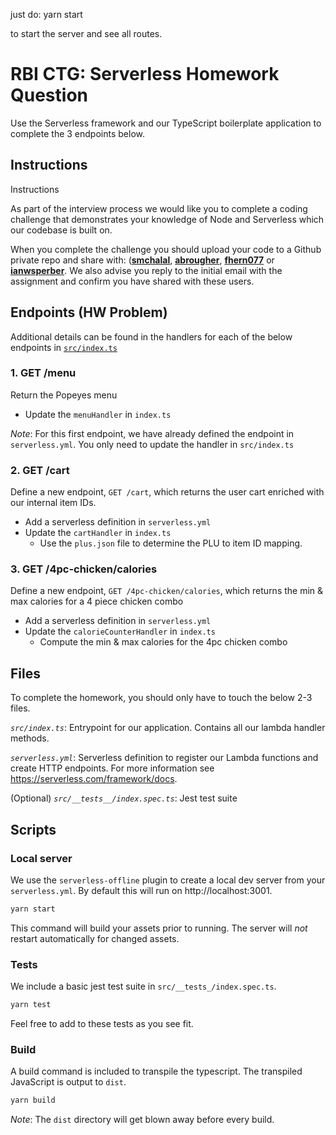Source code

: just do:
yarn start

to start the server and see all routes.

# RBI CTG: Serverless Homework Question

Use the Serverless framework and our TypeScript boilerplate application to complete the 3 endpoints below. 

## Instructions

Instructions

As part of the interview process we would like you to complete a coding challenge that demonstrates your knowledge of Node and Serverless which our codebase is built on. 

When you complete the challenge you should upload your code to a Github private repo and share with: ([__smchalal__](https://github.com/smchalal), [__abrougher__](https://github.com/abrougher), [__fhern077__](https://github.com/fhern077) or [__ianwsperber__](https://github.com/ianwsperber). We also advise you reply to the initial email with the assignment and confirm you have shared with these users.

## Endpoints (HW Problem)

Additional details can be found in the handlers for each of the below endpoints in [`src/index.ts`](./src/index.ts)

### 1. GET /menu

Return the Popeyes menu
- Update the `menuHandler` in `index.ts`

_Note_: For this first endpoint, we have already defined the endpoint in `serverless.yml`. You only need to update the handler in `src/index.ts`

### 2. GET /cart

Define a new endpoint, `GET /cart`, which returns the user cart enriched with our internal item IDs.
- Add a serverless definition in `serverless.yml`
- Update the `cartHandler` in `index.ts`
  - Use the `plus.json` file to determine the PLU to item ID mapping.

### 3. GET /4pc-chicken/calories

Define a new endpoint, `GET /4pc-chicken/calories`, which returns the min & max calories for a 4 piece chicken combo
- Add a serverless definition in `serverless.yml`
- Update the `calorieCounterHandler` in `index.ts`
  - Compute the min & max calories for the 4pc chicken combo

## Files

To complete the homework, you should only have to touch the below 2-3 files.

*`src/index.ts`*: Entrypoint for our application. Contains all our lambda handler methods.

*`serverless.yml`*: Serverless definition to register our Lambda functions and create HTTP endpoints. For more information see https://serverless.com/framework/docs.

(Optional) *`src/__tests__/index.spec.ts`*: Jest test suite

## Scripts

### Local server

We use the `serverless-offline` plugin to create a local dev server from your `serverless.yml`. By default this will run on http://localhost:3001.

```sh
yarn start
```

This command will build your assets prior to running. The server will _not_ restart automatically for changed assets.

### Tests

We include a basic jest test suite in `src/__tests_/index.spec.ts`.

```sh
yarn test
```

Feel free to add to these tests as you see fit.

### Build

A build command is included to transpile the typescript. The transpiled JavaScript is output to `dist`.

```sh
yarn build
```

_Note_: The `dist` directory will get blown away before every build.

■ ■ ■ ■ ■ ■ ■

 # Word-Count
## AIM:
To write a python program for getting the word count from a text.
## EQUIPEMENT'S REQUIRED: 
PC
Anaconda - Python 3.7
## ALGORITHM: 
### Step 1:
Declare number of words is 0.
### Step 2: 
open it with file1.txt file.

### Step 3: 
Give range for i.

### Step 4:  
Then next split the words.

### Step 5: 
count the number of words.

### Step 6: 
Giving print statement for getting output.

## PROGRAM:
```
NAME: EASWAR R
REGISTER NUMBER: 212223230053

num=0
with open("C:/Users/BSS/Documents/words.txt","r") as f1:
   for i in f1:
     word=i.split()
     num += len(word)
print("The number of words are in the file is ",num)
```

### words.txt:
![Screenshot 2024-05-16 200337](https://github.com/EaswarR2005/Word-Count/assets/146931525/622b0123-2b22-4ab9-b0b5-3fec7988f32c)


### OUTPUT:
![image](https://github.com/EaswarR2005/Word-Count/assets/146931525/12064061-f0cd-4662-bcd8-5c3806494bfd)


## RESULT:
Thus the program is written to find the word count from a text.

■ ■ ■ ■ ■ ■ ■

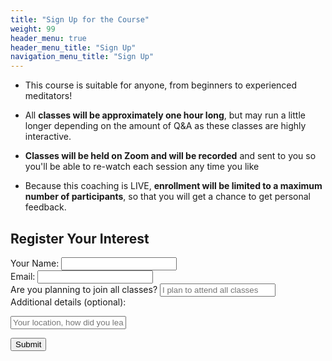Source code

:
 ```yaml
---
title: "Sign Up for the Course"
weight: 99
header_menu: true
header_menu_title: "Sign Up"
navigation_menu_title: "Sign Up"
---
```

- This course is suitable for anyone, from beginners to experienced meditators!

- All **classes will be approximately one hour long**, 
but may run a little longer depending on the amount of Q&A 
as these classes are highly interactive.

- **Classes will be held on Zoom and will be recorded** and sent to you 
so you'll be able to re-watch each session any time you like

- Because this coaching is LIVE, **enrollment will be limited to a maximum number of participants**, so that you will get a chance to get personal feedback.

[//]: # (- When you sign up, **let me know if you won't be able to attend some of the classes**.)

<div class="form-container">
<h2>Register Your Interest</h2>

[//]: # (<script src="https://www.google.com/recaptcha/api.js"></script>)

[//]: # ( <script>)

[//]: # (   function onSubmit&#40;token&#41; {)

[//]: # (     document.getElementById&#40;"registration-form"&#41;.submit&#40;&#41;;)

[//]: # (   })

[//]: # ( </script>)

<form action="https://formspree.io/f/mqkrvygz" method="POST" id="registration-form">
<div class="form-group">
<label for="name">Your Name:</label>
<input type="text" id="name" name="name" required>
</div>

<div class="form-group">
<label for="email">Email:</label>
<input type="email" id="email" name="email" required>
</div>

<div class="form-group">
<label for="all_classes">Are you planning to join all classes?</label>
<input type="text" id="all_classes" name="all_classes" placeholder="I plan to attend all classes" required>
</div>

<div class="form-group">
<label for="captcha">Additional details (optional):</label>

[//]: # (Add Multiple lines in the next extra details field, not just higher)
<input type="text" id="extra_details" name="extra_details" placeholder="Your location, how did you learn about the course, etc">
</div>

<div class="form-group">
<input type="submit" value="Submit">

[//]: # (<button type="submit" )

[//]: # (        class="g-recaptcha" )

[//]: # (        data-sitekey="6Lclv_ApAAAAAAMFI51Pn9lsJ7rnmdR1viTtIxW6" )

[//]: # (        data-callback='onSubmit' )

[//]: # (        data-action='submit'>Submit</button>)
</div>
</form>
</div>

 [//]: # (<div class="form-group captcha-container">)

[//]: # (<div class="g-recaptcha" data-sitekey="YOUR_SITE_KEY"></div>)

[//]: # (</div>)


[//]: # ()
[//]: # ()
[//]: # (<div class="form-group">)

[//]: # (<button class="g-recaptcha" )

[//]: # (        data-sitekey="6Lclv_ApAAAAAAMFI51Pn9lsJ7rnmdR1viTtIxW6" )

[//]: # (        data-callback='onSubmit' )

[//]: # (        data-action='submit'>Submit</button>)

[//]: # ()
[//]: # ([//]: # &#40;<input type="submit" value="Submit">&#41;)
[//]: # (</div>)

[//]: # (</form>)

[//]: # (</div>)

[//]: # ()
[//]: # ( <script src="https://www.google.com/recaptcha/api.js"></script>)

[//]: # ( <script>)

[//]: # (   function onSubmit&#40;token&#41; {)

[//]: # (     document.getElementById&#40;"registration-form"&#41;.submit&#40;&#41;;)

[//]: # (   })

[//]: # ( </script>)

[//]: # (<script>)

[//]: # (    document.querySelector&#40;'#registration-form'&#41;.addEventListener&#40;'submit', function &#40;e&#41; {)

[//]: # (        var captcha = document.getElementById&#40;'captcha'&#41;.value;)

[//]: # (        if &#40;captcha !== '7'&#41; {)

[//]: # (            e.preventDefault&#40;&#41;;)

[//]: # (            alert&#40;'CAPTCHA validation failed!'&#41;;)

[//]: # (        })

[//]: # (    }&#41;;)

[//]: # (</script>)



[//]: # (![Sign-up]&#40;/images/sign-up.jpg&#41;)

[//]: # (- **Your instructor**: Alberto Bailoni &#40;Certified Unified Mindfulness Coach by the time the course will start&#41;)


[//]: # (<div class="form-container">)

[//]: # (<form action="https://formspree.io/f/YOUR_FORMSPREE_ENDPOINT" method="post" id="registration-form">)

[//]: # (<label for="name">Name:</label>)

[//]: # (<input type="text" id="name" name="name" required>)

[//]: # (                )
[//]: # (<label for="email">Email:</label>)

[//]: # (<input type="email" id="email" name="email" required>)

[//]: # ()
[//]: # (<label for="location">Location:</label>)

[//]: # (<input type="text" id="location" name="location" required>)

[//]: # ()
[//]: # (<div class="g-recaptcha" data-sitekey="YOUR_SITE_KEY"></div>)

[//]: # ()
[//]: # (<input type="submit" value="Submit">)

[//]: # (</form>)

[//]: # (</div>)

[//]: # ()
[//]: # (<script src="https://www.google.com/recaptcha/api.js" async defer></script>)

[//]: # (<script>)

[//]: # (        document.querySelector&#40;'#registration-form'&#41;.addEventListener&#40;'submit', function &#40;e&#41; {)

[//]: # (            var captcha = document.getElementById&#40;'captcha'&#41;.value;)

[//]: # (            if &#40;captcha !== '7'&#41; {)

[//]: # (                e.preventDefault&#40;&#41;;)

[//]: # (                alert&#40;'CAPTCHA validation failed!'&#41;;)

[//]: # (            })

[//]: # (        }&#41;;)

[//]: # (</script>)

■ ■ ■ ■ ■ ■ ■

● Task to carry out
Only one stretch of the data above is needed. Restate it word for word, from the line containing "but may run" through the line containing "<h2>Register Your Interest</h2>", both ends included.

● Solved exercise
but may run a little longer depending on the amount of Q&A 
as these classes are highly interactive.

- **Classes will be held on Zoom and will be recorded** and sent to you 
so you'll be able to re-watch each session any time you like

- Because this coaching is LIVE, **enrollment will be limited to a maximum number of participants**, so that you will get a chance to get personal feedback.

[//]: # (- When you sign up, **let me know if you won't be able to attend some of the classes**.)

<div class="form-container">
<h2>Register Your Interest</h2>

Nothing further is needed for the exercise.